Well boys and girls, it's that time of year again. Rocktober is upon us and my attentions are being pulled to lower elevations. This heat might hold, or it might snow tomorrow- either way this last weekend felt like a bit of a goodbye to the high country for the season- at least for me and my schedule.
Mr. B recently moved back to the Bay after a year and a half in Tanzania. After running into him at Ironworks we made plans to get after it. Warmed up in t-shirts on Crying Time Again, stuffed ourselves at the Mobil and then crashed out.
We left the Mono Village parking lot at 7 am, and at a leisurely pace made it to the base of the Hulk at 10 am.
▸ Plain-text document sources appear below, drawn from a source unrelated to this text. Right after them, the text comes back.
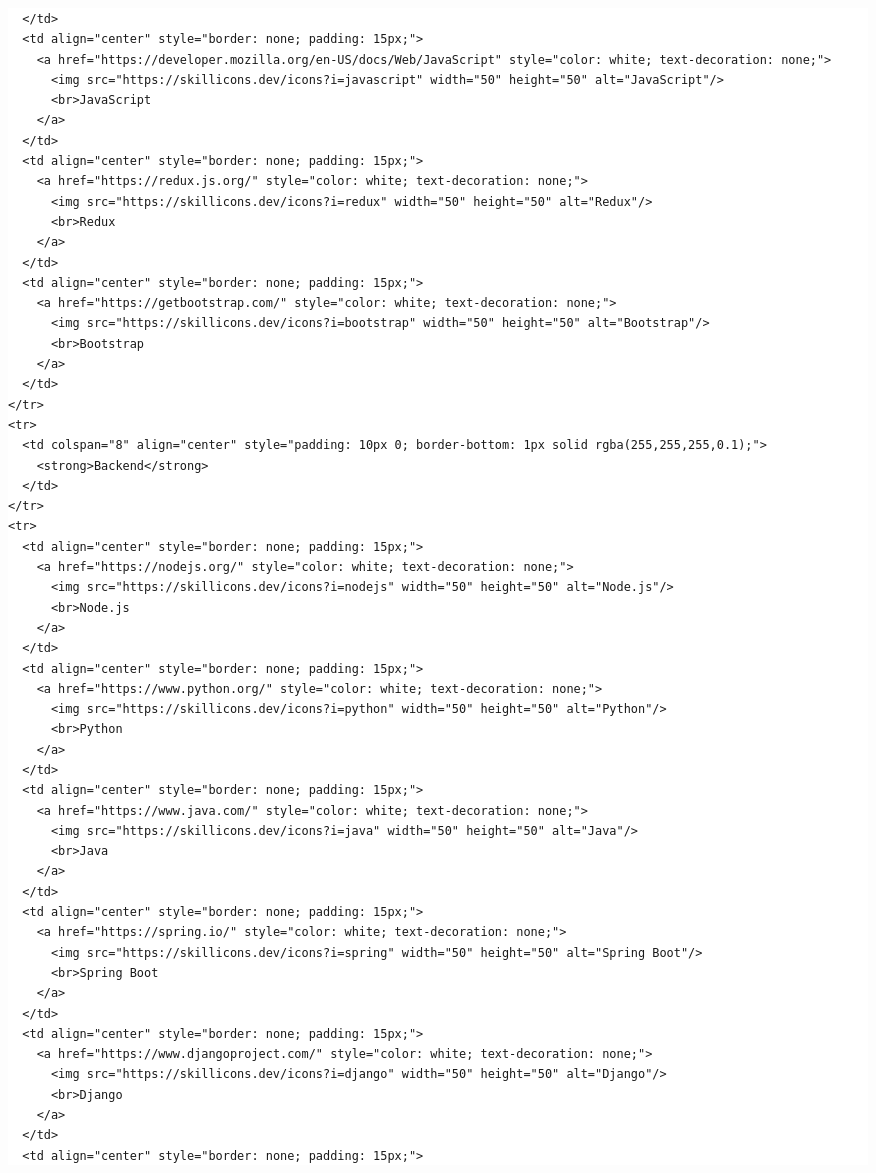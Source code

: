       </td>
      <td align="center" style="border: none; padding: 15px;">
        <a href="https://developer.mozilla.org/en-US/docs/Web/JavaScript" style="color: white; text-decoration: none;">
          <img src="https://skillicons.dev/icons?i=javascript" width="50" height="50" alt="JavaScript"/>
          <br>JavaScript
        </a>
      </td>
      <td align="center" style="border: none; padding: 15px;">
        <a href="https://redux.js.org/" style="color: white; text-decoration: none;">
          <img src="https://skillicons.dev/icons?i=redux" width="50" height="50" alt="Redux"/>
          <br>Redux
        </a>
      </td>
      <td align="center" style="border: none; padding: 15px;">
        <a href="https://getbootstrap.com/" style="color: white; text-decoration: none;">
          <img src="https://skillicons.dev/icons?i=bootstrap" width="50" height="50" alt="Bootstrap"/>
          <br>Bootstrap
        </a>
      </td>
    </tr>
    <tr>
      <td colspan="8" align="center" style="padding: 10px 0; border-bottom: 1px solid rgba(255,255,255,0.1);">
        <strong>Backend</strong>
      </td>
    </tr>
    <tr>
      <td align="center" style="border: none; padding: 15px;">
        <a href="https://nodejs.org/" style="color: white; text-decoration: none;">
          <img src="https://skillicons.dev/icons?i=nodejs" width="50" height="50" alt="Node.js"/>
          <br>Node.js
        </a>
      </td>
      <td align="center" style="border: none; padding: 15px;">
        <a href="https://www.python.org/" style="color: white; text-decoration: none;">
          <img src="https://skillicons.dev/icons?i=python" width="50" height="50" alt="Python"/>
          <br>Python
        </a>
      </td>
      <td align="center" style="border: none; padding: 15px;">
        <a href="https://www.java.com/" style="color: white; text-decoration: none;">
          <img src="https://skillicons.dev/icons?i=java" width="50" height="50" alt="Java"/>
          <br>Java
        </a>
      </td>
      <td align="center" style="border: none; padding: 15px;">
        <a href="https://spring.io/" style="color: white; text-decoration: none;">
          <img src="https://skillicons.dev/icons?i=spring" width="50" height="50" alt="Spring Boot"/>
          <br>Spring Boot
        </a>
      </td>
      <td align="center" style="border: none; padding: 15px;">
        <a href="https://www.djangoproject.com/" style="color: white; text-decoration: none;">
          <img src="https://skillicons.dev/icons?i=django" width="50" height="50" alt="Django"/>
          <br>Django
        </a>
      </td>
      <td align="center" style="border: none; padding: 15px;">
Thank you nature for allowing us the temps to climb a route that is in the shade until 330PM! I have no idea why it took 11 trips to the Hulk to finally get on this route, as unsurprisingly it is yet another mega-classic on one of the finest chunks of granite in the range.
We took our sweet time racking up and eating- there were already 9 people spread out across the big 3, but no one to compete with in the Eastern Bloc. The first pitch is a beauty- 5.10 fingers and hands forever. I linked through pitch 2, stretching the 80M rope to the belay.
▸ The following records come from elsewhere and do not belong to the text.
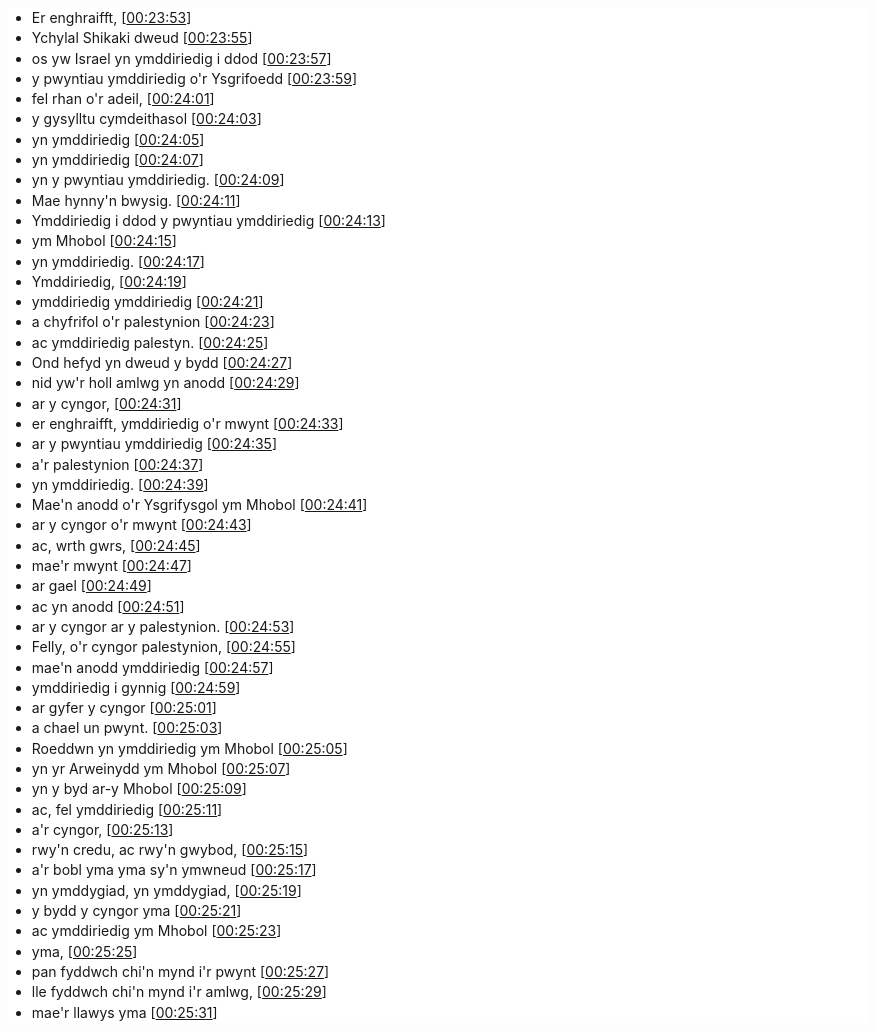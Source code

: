 *  Er enghraifft, [[00:23:53](https://www.youtube.com/watch?v=fzIcgkwRVe8&t=1433.74s)]
*  Ychylal Shikaki dweud [[00:23:55](https://www.youtube.com/watch?v=fzIcgkwRVe8&t=1435.74s)]
*  os yw Israel yn ymddiriedig i ddod [[00:23:57](https://www.youtube.com/watch?v=fzIcgkwRVe8&t=1437.74s)]
*  y pwyntiau ymddiriedig o'r Ysgrifoedd [[00:23:59](https://www.youtube.com/watch?v=fzIcgkwRVe8&t=1439.74s)]
*  fel rhan o'r adeil, [[00:24:01](https://www.youtube.com/watch?v=fzIcgkwRVe8&t=1441.74s)]
*  y gysylltu cymdeithasol [[00:24:03](https://www.youtube.com/watch?v=fzIcgkwRVe8&t=1443.74s)]
*  yn ymddiriedig [[00:24:05](https://www.youtube.com/watch?v=fzIcgkwRVe8&t=1445.74s)]
*  yn ymddiriedig [[00:24:07](https://www.youtube.com/watch?v=fzIcgkwRVe8&t=1447.74s)]
*  yn y pwyntiau ymddiriedig. [[00:24:09](https://www.youtube.com/watch?v=fzIcgkwRVe8&t=1449.74s)]
*  Mae hynny'n bwysig. [[00:24:11](https://www.youtube.com/watch?v=fzIcgkwRVe8&t=1451.74s)]
*  Ymddiriedig i ddod y pwyntiau ymddiriedig [[00:24:13](https://www.youtube.com/watch?v=fzIcgkwRVe8&t=1453.74s)]
*  ym Mhobol [[00:24:15](https://www.youtube.com/watch?v=fzIcgkwRVe8&t=1455.74s)]
*  yn ymddiriedig. [[00:24:17](https://www.youtube.com/watch?v=fzIcgkwRVe8&t=1457.74s)]
*  Ymddiriedig, [[00:24:19](https://www.youtube.com/watch?v=fzIcgkwRVe8&t=1459.74s)]
*  ymddiriedig ymddiriedig [[00:24:21](https://www.youtube.com/watch?v=fzIcgkwRVe8&t=1461.74s)]
*  a chyfrifol o'r palestynion [[00:24:23](https://www.youtube.com/watch?v=fzIcgkwRVe8&t=1463.74s)]
*  ac ymddiriedig palestyn. [[00:24:25](https://www.youtube.com/watch?v=fzIcgkwRVe8&t=1465.74s)]
*  Ond hefyd yn dweud y bydd [[00:24:27](https://www.youtube.com/watch?v=fzIcgkwRVe8&t=1467.74s)]
*  nid yw'r holl amlwg yn anodd [[00:24:29](https://www.youtube.com/watch?v=fzIcgkwRVe8&t=1469.74s)]
*  ar y cyngor, [[00:24:31](https://www.youtube.com/watch?v=fzIcgkwRVe8&t=1471.74s)]
*  er enghraifft, ymddiriedig o'r mwynt [[00:24:33](https://www.youtube.com/watch?v=fzIcgkwRVe8&t=1473.74s)]
*  ar y pwyntiau ymddiriedig [[00:24:35](https://www.youtube.com/watch?v=fzIcgkwRVe8&t=1475.74s)]
*  a'r palestynion [[00:24:37](https://www.youtube.com/watch?v=fzIcgkwRVe8&t=1477.74s)]
*  yn ymddiriedig. [[00:24:39](https://www.youtube.com/watch?v=fzIcgkwRVe8&t=1479.74s)]
*  Mae'n anodd o'r Ysgrifysgol ym Mhobol [[00:24:41](https://www.youtube.com/watch?v=fzIcgkwRVe8&t=1481.74s)]
*  ar y cyngor o'r mwynt [[00:24:43](https://www.youtube.com/watch?v=fzIcgkwRVe8&t=1483.74s)]
*  ac, wrth gwrs, [[00:24:45](https://www.youtube.com/watch?v=fzIcgkwRVe8&t=1485.74s)]
*  mae'r mwynt [[00:24:47](https://www.youtube.com/watch?v=fzIcgkwRVe8&t=1487.74s)]
*  ar gael [[00:24:49](https://www.youtube.com/watch?v=fzIcgkwRVe8&t=1489.74s)]
*  ac yn anodd [[00:24:51](https://www.youtube.com/watch?v=fzIcgkwRVe8&t=1491.74s)]
*  ar y cyngor ar y palestynion. [[00:24:53](https://www.youtube.com/watch?v=fzIcgkwRVe8&t=1493.74s)]
*  Felly, o'r cyngor palestynion, [[00:24:55](https://www.youtube.com/watch?v=fzIcgkwRVe8&t=1495.74s)]
*  mae'n anodd ymddiriedig [[00:24:57](https://www.youtube.com/watch?v=fzIcgkwRVe8&t=1497.74s)]
*  ymddiriedig i gynnig [[00:24:59](https://www.youtube.com/watch?v=fzIcgkwRVe8&t=1499.74s)]
*  ar gyfer y cyngor [[00:25:01](https://www.youtube.com/watch?v=fzIcgkwRVe8&t=1501.74s)]
*  a chael un pwynt. [[00:25:03](https://www.youtube.com/watch?v=fzIcgkwRVe8&t=1503.74s)]
*  Roeddwn yn ymddiriedig ym Mhobol [[00:25:05](https://www.youtube.com/watch?v=fzIcgkwRVe8&t=1505.74s)]
*  yn yr Arweinydd ym Mhobol [[00:25:07](https://www.youtube.com/watch?v=fzIcgkwRVe8&t=1507.74s)]
*  yn y byd ar-y Mhobol [[00:25:09](https://www.youtube.com/watch?v=fzIcgkwRVe8&t=1509.74s)]
*  ac, fel ymddiriedig [[00:25:11](https://www.youtube.com/watch?v=fzIcgkwRVe8&t=1511.74s)]
*  a'r cyngor, [[00:25:13](https://www.youtube.com/watch?v=fzIcgkwRVe8&t=1513.74s)]
*  rwy'n credu, ac rwy'n gwybod, [[00:25:15](https://www.youtube.com/watch?v=fzIcgkwRVe8&t=1515.74s)]
*  a'r bobl yma yma sy'n ymwneud [[00:25:17](https://www.youtube.com/watch?v=fzIcgkwRVe8&t=1517.74s)]
*  yn ymddygiad, yn ymddygiad, [[00:25:19](https://www.youtube.com/watch?v=fzIcgkwRVe8&t=1519.74s)]
*  y bydd y cyngor yma [[00:25:21](https://www.youtube.com/watch?v=fzIcgkwRVe8&t=1521.74s)]
*  ac ymddiriedig ym Mhobol [[00:25:23](https://www.youtube.com/watch?v=fzIcgkwRVe8&t=1523.74s)]
*  yma, [[00:25:25](https://www.youtube.com/watch?v=fzIcgkwRVe8&t=1525.74s)]
*  pan fyddwch chi'n mynd i'r pwynt [[00:25:27](https://www.youtube.com/watch?v=fzIcgkwRVe8&t=1527.74s)]
*  lle fyddwch chi'n mynd i'r amlwg, [[00:25:29](https://www.youtube.com/watch?v=fzIcgkwRVe8&t=1529.74s)]
*  mae'r llawys yma [[00:25:31](https://www.youtube.com/watch?v=fzIcgkwRVe8&t=1531.74s)]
Mr. B cast off through incredibly fun sequential climbing to gain one of the coolest OW splitters anywhere. He blew right through the pitch 3 belay and stretched every inch of the 80M to link through the 4th pitch for 262 feet of unparalled crack heaven. Butterfly stacks forever with insane position- what more could you ask for?
Now before you old-schoolers get all panty-twisted about long ropes and how 50 meters was plenty back then and should be plenty now and is just as fast- these 2 mega pitches were some of the most fun I've had on a rope- minimal drag, not too heavy at 9.4mm, perfect amount of rope to reach ledge belays, and now we are 525 feet up the Hulk in 90 minutes! As evidenced by picture taking I was not rushing- taking it all in, loving the climbing on and on in the alpine.
At this point the Polish route continues up for 1 pitch, or you can opt for a 2-3 pitch variation called Escape From Poland. I downclimb to the right a good 25 feet, make a sweet traverse into an incipient corner and stem all the way back up to parallel with the belay. The climbing is great 10+ with stemming, layback, and overhanging hand jamming leading to strenuous flared corner climbing. I have to fight pretty hard to send, and I'm starting to feel like maybe I escaped Poland into war-torn Chechnya, or as my friend put it- "felt like an angry Yugoslav border cop."
Mr. B pulls the 10+ Iron Curtain roof and then punches through easier ground and then a short section of mildly heinous OW to the ridge- we are definitely still blue collar climbing in the eastern bloc.
A downclimb to the top of the Polish tower and 6 raps with the 80M (mandatory) down Blowhard and we are on the ground. We bask in the warm sun and absorb the life flowing through the hallowed terrain around us. Goodbye hulk- see ya next year.